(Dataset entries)
- - - - - - -

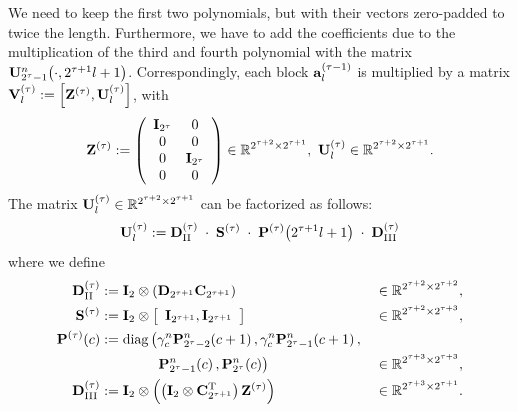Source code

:We need to keep the first two polynomials, but with their vectors zero-padded to twice the length. Furthermore, we have to add the coefficients due to the multiplication of the third and fourth polynomial with the matrix $\mathbf{U}_{2^{\tau}-1}^{n}{\hspace{-0.4ex}}\left(\cdot,2^{\tau+1}l+1\right)$.
Correspondingly, each block $\mathbf{a}_{l}^{(\tau-1)}$ is multiplied by a matrix $\mathbf{V}^{(\tau)}_l := \left[\mathbf{Z^{(\tau)}},\mathbf{U}^{(\tau)}_l\right]$, with
\[\V{Z}^{(\tau)} := \left(\begin{array}{cccc} \V{I}_{2^{\tau}} & 0\\ 0 & 0 \\ 0 & \V{I}_{2^{\tau}} \\ 0 & 0 \end{array}\right) \in \R^{2^{\tau+2} \times 2^{\tau+1}},\ \V{U}^{(\tau)}_l \in \R^{2^{\tau+2} \times 2^{\tau+1}}.\]
The matrix $\mathbf{U}^{(\tau)}_l \in \mathbb{R}^{2^{\tau+2} \times 2^{\tau+1}}$ can be factorized as follows:
\begin{equation} 
  \label{NFSFT:LinearAlgebra:Factorization}
  \mathbf{U}^{(\tau)}_l := \mathbf{D}^{(\tau)}_{\text{II}} \; \cdot \; \mathbf{S}^{(\tau)} \; \cdot \; \mathbf{P}^{(\tau)}{\hspace{-0.4ex}}\left(2^{\tau + 1}l+1\right) \; \cdot \; \mathbf{D}^{(\tau)}_{\text{III}}
\end{equation}
where we define
\begin{align*}
  \mathbf{D}^{(\tau)}_{\text{II}} & := \mathbf{I}_{2} \otimes \left(\mathbf{D}_{2^{\tau+1}} \mathbf{C}_{2^{\tau+1}}\right) & \in \mathbb{R}^{2^{\tau+2} \times 2^{\tau+2}},\\
  \mathbf{S}^{(\tau)} & := \mathbf{I}_2 \otimes \left[\begin{array}{cc}\mathbf{I}_{2^{\tau+1}},\mathbf{I}_{2^{\tau+1}}\end{array}\right] & \in \mathbb{R}^{2^{\tau+2} \times 2^{\tau+3}},\\
  \mathbf{P}^{(\tau)}{\hspace{-0.4ex}}\left(c\right) & := \text{diag}\left(\gamma_{c}^n \mathbf{P}_{2^{\tau}-2}^n{\hspace{-0.4ex}}\left(c+1\right),\gamma_{c}^n \mathbf{P}_{2^{\tau}-1}^n{\hspace{-0.4ex}}\left(c+1\right),\right.\\
    & \left. \hspace{9ex} \mathbf{P}_{2^{\tau}-1}^n{\hspace{-0.4ex}}\left(c\right), \mathbf{P}_{2^{\tau}}^n{\hspace{-0.4ex}}\left(c\right)\right) & \in \mathbb{R}^{2^{\tau+3} \times 2^{\tau+3}},\\
  \mathbf{D}^{(\tau)}_{\text{III}} & := \mathbf{I}_{2} \otimes \left(\left(\mathbf{I}_{2} \otimes \mathbf{C}^{\text{\rm{T}}}_{2^{\tau+1}}\right)\mathbf{Z}^{(\tau)}\right) & \in \mathbb{R}^{2^{\tau+3} \times 2^{\tau+1}}.
\end{align*}   

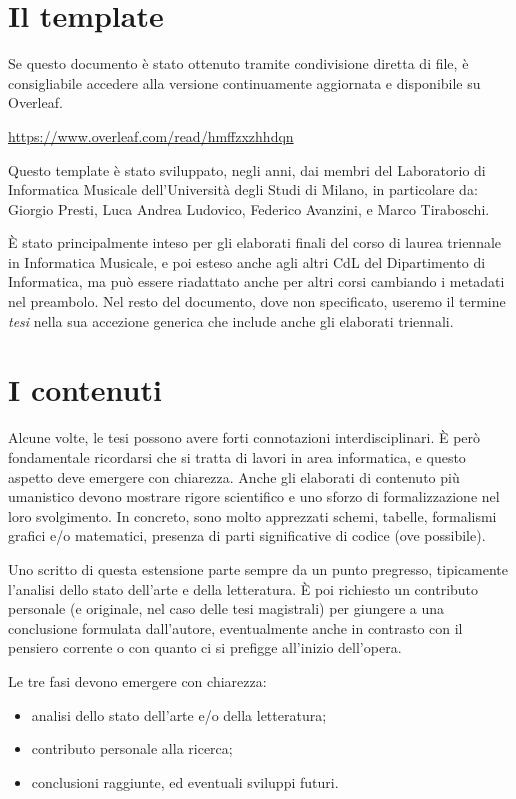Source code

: \documentclass[12pt]{report}
\begin{document}
\section{Il template}
Se questo documento è stato ottenuto tramite condivisione diretta di file, è consigliabile accedere alla versione continuamente aggiornata e disponibile su Overleaf. \begin{center}
    \url{https://www.overleaf.com/read/hmffzxzhhdqn}
\end{center}

Questo template è stato sviluppato, negli anni, dai membri del Laboratorio di Informatica Musicale dell'Università degli Studi di Milano, in particolare da: Giorgio Presti, Luca Andrea Ludovico, Federico Avanzini, e Marco Tiraboschi.

È stato principalmente inteso per gli elaborati finali del corso di laurea triennale in Informatica Musicale, e poi esteso anche agli altri CdL del Dipartimento di Informatica, ma può essere riadattato anche per altri corsi cambiando i metadati nel preambolo. Nel resto del documento, dove non specificato, useremo il termine \textit{tesi} nella sua accezione generica che include anche gli elaborati triennali.

\section{I contenuti}
\label{sec:contenuti}

Alcune volte, le tesi possono avere forti connotazioni interdisciplinari. \`{E} però fondamentale ricordarsi che si tratta di lavori in area informatica, e questo aspetto deve emergere con chiarezza. Anche gli elaborati di contenuto più umanistico devono mostrare rigore scientifico e uno sforzo di formalizzazione nel loro svolgimento. In concreto, sono molto apprezzati schemi, tabelle, formalismi grafici e/o matematici, presenza di parti significative di codice (ove possibile).

Uno scritto di questa estensione parte sempre da un punto pregresso, tipicamente l'analisi dello stato dell'arte e della letteratura. \`{E} poi richiesto un contributo personale (e originale, nel caso delle tesi magistrali) per giungere a una conclusione formulata dall'autore, eventualmente anche in contrasto con il pensiero corrente o con quanto ci si prefigge all'inizio dell'opera.

Le tre fasi devono emergere con chiarezza:
\begin{itemize}
	\item analisi dello stato dell'arte e/o della letteratura;
	\item contributo personale alla ricerca;
	\item conclusioni raggiunte, ed eventuali sviluppi futuri.
\end{itemize}
\end{document}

- - - - - - -

| What you will do |
Lines above that contain the string "documento" make up the answer.

| Written answer |
Se questo documento è stato ottenuto tramite condivisione diretta di file, è consigliabile accedere alla versione continuamente aggiornata e disponibile su Overleaf. \begin{center}
È stato principalmente inteso per gli elaborati finali del corso di laurea triennale in Informatica Musicale, e poi esteso anche agli altri CdL del Dipartimento di Informatica, ma può essere riadattato anche per altri corsi cambiando i metadati nel preambolo. Nel resto del documento, dove non specificato, useremo il termine \textit{tesi} nella sua accezione generica che include anche gli elaborati triennali.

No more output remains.